The well-known Washington pundit is referring to 78-year-old Essie Mae Washington-Williams, who confirmed this week one of the oldest rumors of Southern political folklore: She is the mixed-race daughter of the late Sen. Strom Thurmond (R-S.C.).

As we've all read, Williams' mother worked as a maid in the Thurmond family home - although Thurmond's family and his staff, until now, had denied it.

"Through my long working relationship with the senator, I know otherwise," Armstrong Williams writes. "There was a conversation that occurred at a 1996 Washington Urban League ceremony honoring myself and Sen. Strom Thurmond for the growing bonds between black and white Americans. Back stage, Sen.
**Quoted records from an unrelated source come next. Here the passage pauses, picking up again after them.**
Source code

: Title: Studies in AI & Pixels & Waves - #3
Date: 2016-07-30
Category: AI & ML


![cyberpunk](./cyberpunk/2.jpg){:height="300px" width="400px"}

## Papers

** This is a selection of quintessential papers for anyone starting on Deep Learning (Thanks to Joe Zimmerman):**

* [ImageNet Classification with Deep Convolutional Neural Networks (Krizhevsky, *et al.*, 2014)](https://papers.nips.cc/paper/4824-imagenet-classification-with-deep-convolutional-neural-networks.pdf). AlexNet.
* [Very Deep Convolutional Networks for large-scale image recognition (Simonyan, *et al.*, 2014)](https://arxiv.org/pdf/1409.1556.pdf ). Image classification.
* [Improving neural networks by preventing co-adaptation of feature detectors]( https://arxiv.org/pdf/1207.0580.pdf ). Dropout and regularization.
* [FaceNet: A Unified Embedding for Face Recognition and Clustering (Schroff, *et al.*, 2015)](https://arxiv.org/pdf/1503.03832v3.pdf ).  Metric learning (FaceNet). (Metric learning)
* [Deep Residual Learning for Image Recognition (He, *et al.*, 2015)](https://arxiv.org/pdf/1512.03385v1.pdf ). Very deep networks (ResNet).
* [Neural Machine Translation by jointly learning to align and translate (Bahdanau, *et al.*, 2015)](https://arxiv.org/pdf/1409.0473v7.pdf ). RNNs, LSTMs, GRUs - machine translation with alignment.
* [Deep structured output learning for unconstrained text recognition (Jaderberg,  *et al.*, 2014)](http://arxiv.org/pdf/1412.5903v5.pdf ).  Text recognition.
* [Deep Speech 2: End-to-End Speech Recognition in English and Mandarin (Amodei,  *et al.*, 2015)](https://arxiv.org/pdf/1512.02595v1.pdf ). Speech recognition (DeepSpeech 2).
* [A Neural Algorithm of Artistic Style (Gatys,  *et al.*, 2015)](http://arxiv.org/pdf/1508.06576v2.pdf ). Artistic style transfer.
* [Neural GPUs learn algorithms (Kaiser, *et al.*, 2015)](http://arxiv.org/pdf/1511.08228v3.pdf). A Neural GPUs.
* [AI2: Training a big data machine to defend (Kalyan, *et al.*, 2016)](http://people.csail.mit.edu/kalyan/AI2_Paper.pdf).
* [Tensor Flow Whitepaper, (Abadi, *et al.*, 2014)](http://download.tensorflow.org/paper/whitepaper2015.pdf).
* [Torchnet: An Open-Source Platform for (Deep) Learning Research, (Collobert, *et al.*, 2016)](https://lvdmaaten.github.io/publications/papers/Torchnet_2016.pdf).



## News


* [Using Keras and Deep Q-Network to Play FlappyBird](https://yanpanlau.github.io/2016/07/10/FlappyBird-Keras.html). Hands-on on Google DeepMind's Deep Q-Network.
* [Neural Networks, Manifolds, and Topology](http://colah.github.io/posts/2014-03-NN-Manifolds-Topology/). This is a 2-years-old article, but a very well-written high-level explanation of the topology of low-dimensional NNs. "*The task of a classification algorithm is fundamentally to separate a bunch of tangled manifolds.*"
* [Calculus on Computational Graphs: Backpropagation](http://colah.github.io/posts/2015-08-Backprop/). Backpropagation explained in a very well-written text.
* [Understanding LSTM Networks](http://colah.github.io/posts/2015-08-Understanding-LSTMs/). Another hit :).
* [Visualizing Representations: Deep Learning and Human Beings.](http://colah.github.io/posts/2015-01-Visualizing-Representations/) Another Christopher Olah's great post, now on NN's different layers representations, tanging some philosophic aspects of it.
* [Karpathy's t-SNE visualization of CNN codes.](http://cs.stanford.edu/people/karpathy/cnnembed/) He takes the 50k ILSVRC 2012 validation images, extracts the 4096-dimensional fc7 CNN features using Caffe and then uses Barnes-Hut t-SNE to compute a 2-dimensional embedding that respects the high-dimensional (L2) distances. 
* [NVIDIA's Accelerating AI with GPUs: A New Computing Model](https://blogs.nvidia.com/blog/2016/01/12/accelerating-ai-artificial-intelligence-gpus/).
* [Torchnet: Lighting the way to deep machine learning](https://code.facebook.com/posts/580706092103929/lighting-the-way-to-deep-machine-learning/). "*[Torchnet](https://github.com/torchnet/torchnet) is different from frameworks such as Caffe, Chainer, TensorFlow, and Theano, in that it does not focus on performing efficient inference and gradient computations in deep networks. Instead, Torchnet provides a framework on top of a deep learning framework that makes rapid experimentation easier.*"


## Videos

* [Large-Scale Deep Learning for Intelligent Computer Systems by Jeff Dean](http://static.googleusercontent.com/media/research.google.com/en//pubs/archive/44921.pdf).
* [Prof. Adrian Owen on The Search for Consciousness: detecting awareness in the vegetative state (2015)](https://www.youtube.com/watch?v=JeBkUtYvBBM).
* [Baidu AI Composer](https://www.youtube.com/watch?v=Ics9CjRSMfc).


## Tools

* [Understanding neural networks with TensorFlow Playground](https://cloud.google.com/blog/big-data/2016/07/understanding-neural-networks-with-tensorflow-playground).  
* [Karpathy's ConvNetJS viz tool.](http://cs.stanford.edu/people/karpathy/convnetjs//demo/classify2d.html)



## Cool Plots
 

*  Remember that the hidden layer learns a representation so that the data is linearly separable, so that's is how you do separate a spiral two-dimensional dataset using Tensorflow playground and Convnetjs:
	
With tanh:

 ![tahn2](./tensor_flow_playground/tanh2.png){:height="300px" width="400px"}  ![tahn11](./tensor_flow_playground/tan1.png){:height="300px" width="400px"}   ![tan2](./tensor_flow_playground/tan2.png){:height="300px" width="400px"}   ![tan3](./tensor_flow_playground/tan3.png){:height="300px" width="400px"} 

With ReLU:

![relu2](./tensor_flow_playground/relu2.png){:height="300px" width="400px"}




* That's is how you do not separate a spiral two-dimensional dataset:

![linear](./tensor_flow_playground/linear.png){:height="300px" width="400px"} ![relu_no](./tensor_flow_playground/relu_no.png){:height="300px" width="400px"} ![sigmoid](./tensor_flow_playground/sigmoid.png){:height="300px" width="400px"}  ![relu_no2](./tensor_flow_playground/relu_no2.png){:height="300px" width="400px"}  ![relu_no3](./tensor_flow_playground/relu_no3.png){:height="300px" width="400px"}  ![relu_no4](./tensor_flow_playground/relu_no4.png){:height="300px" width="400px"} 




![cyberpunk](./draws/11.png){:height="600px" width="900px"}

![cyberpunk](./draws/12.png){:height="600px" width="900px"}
Thurmond leaned over and said, 'You know, I have deep roots in the black community ... deep roots.'

"His voice softened into a raspy whisper, 'You've heard the rumors.'

"'Are they just rumors, Senator?' I asked.

"'I've had a fulfilling life,' cackled Thurmond, winking salaciously."

Williams says the subject came up again while he and the senator were attending a South Carolina State football game in Orangeburg.

"He mentioned how he had arranged for Williams to attend S.C. State College while he was governor. 'When a man brings a child into the world, he should take care of that child,' said Thurmond, who then added: 'She'll never say anything and neither will you ... not while I'm alive.'"


Should Americans pay tribute to Johnny Appleseed?

Not if a lone congressman has his way.

Continuing his call for senators to reject the omnibus appropriations bill for 2004 and force congressional appropriators to cut thousands of pork-barrel projects, Rep. Jeff Flake (R-Ariz.) draws attention to this week's $450,000 earmark for the Johnny Appleseed Heritage Center in Ashland County, Ohio.

Johnny Appleseed, born John Chapman in 1774, was by some definitions the equivalent of a modern-day drifter. He traversed the backcountry, often in his barefeet, clearing land and planting apple seeds - millions of apple seeds.

Flake, for one, doesn't believe an odd fellow like Appleseed should be revered, particularly at taxpayers' expense.

"If an apple a day keeps the doctor away, then congressional appropriators won't need a check-up for quite a while," Flake notes.